Cuando al maestro pastelero Tino Gierig le preguntan a qué sabe el famoso stollen de Dresde, sus ojos brillan y su voz se eleva con entusiasmo mientras describe esta rica exquisitez rellena de pasas y otras frutas secas.
“El stollen sabe a Navidad, a familia, a tradición, a hogar, a paz, a serenidad”, afirma el hombre de 55 años mientras amasa con cariño su masa de levadura y mantequilla antes de incorporar pasas doradas en su panadería Dresdner Backhaus.
Los panaderos de la ciudad alemana de Dresde llevan siglos elaborando stollen, que ahora es una apreciada tradición navideña.

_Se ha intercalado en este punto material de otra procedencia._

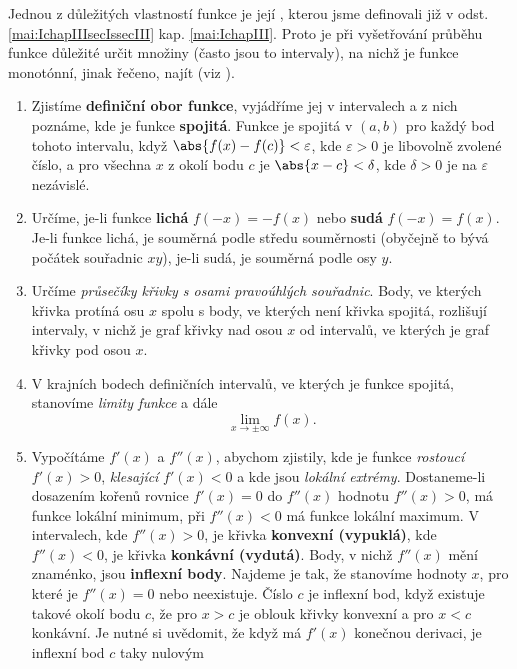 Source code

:   Jednou z důležitých vlastností funkce je její , kterou jsme definovali již v odst.
  \ref{mai:IchapIIIsecIssecIII} kap. \ref{mai:IchapIII}. Proto je při vyšetřování průběhu
  funkce důležité určit množiny (často jsou to intervaly), na nichž je funkce monotónní, jinak
  řečeno, najít  (viz
  \cite[s.~208]{Brabec1989}). 
    \begin{enumerate}[noitemsep]
      \item Zjistíme \textbf{definiční obor funkce}, vyjádříme jej v intervalech a z nich poznáme,
        kde je funkce \textbf{spojitá}. Funkce je spojitá v $(a,b)$ pro každý bod tohoto intervalu,
        když $\abs{f(x)-f(c)}<\varepsilon$, kde $\varepsilon>0$ je libovolně zvolené číslo, a pro
        všechna \(x\) z okolí bodu $c$ je $\abs{x-c}<\delta$, kde $\delta>0$ je na $\varepsilon$
        nezávislé.
      \item Určíme, je-li funkce \textbf{lichá} $f(-x)=-f(x)$ nebo \textbf{sudá} $f(-x)=f(x)$. Je-li
        funkce lichá, je souměrná podle středu souměrnosti (obyčejně to bývá počátek souřadnic
        $xy$), je-li sudá, je souměrná podle osy \(y\).
      \item Určíme \emph{průsečíky křivky s osami pravoúhlých souřadnic}. Body, ve kte\-rých křivka
        protíná osu \(x\) spolu s body, ve kte\-rých není křivka spojitá, rozlišují intervaly, v nichž
        je graf křivky nad osou \(x\) od intervalů, ve kterých je graf křivky pod osou \(x\).
      \item V krajních bodech definičních intervalů, ve kterých je funkce spojitá, stano\-víme
      \emph{limity funkce} a dále $$\lim_{x \to \pm \infty}f(x).$$
      \item Vypočítáme $f'(x)$ a $f''(x)$, abychom zjistily, kde je funkce \emph{rostoucí}     
        $f'(x)>0$, \emph{klesající} $f'(x)<0$ a kde jsou \emph{lokální extrémy}. Dostaneme-li
        dosazením kořenů rovnice $f'(x)=0$ do $f''(x)$ hodnotu $f''(x)>0$, má funkce lokální
        minimum, při $f''(x)<0$ má funkce lokální maximum. V intervalech, kde $f''(x)>0$, je křivka
        \textbf{konvexní (vypuklá)}, kde $f''(x)<0$, je křivka \textbf{konkávní (vydutá)}. Body, v
        nichž $f''(x)$ mění znaménko, jsou \textbf{inflexní body}. Najdeme je tak, že stanovíme
        hodnoty \(x\), pro které je $f''(x)=0$ nebo neexistuje. Číslo $c$ je inflexní bod, když
        existuje takové okolí bodu $c$, že pro $x>c$ je oblouk křivky konvexní a pro $x<c$ konkávní.
        Je nutné si uvědomit, že když má $f'(x)$ konečnou derivaci, je inflexní bod $c$ taky nulovým

\end{enumerate}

Normalmente se corta el primer fin de semana de Adviento –el período de cuatro semanas que precede a la Navidad– y se sirve con café y galletas navideñas.
Después de hornear varias hogazas de stollen en su panadería de Dresde en noviembre, Gierig retiró algunas pasas ligeramente quemadas de la parte superior, cepilló la masa con mantequilla, espolvoreó azúcar granulada por encima y, como toque final, la cubrió con azúcar glas.
El pastelero de 55 años es preciso en su trabajo y también meticuloso a la hora de definir su especialidad navideña hecha a mano: “Es una masa de levadura densa, no es pan, no es pastel. Es una masa que solo se hace en la temporada de Adviento”.
En Alemania, este postre a menudo se llama Christstollen, y para Gierig se asemeja “al Niño Jesús envuelto en pañales”.
“Este tipo de horneado tiene mucho que ver con el simbolismo”, explica Gierig.
Una marca protegida
Aunque la descripción de Gierig suena como una oda a la repostería navideña y a la creación del stollen en particular, este también es un gran negocio con una organización dedicada a proteger y promover la marca.
La Asociación de Protección del Stollen de Dresde otorga un codiciado sello dorado de calidad como certificado de autenticidad a las panaderías que cumplen ciertas condiciones y que están ubicadas en o cerca de Dresde. Los productos se revisan cada año para asegurarse de que cumplen con todas las expectativas de la asociación.
Según las estrictas normas, el stollen debe elaborarse con montones de mantequilla –al menos el 50% del contenido de harina–, así como una generosa cantidad de pasas doradas, cáscara de naranja y limón confitada y algunas almendras dulces y amargas. No se permite la adición de margarina, conservantes artificiales ni aromas artificiales.
El Dresdner Christstollen también está protegido por las normas de la Unión Europea que estipulan dónde y cómo debe producirse, al igual que el Lübecker Marzipan de la ciudad norteña de Lübeck, el jamón Schwarzwälder Schinken de la Selva Negra o el pan de jengibre Aachener Printen de la ciudad occidental de Aquisgrán.
No obstante, las panaderías, que a menudo han sido gestionadas por las mismas familias durante muchas generaciones, pueden añadir su propia mezcla de especias y sabores. Normalmente incluyen vainilla y cardamomo, y a veces habas tonka, canela, nuez moscada o clavo.
“Hay tantos sabores de todo el mundo que se han mezclado, creando una maravillosa simbiosis”, afirma Gierig.
En 2024, se vendieron más de 5 millones de hogazas, alrededor del 20% de las cuales se exportaron. Austria y Suiza son los principales países de exportación, pero Gierig afirma que también vende muchos stollen en línea a clientes en Estados Unidos.
Si se almacena en un lugar seco, oscuro y fresco, la especialidad se conserva durante muchas semanas.
Una tradición con raíces en la Edad Media
Aunque las recetas actuales son sofisticadas en ingredientes y elaboradas en su preparación, los orígenes medievales del stollen de Dresde son humildes.
El stollen se mencionó por primera vez en un documento en 1474 en una factura del Hospital Christian Bartolomai de la ciudad, según la asociación.
Sin embargo, en ese momento, aún no se consideraba una exquisitez navideña, sino una masa de ayuno que consistía solo en harina, levadura y agua.
La mantequilla no estaba permitida hasta que el Papa Inocencio VIII en Roma concedió una petición especial del Elector Ernesto de Sajonia para levantar la prohibición de la mantequilla en 1491. A partir de entonces, los panaderos de stollen también pudieron utilizar ingredientes más sustanciosos.
Aunque algunas de las especias más exóticas eran difíciles de conseguir durante las décadas comunistas en Alemania Oriental, el stollen fue una de las exquisiteces más codiciadas del país. Incluso los alemanes que vivían en la Alemania Occidental capitalista de la posguerra siempre esperaban recibir un auténtico paquete de stollen de Dresde para Navidad de sus compatriotas de Oriente, ya que ninguno de los stollen elaborados en Occidente se acercaba al original.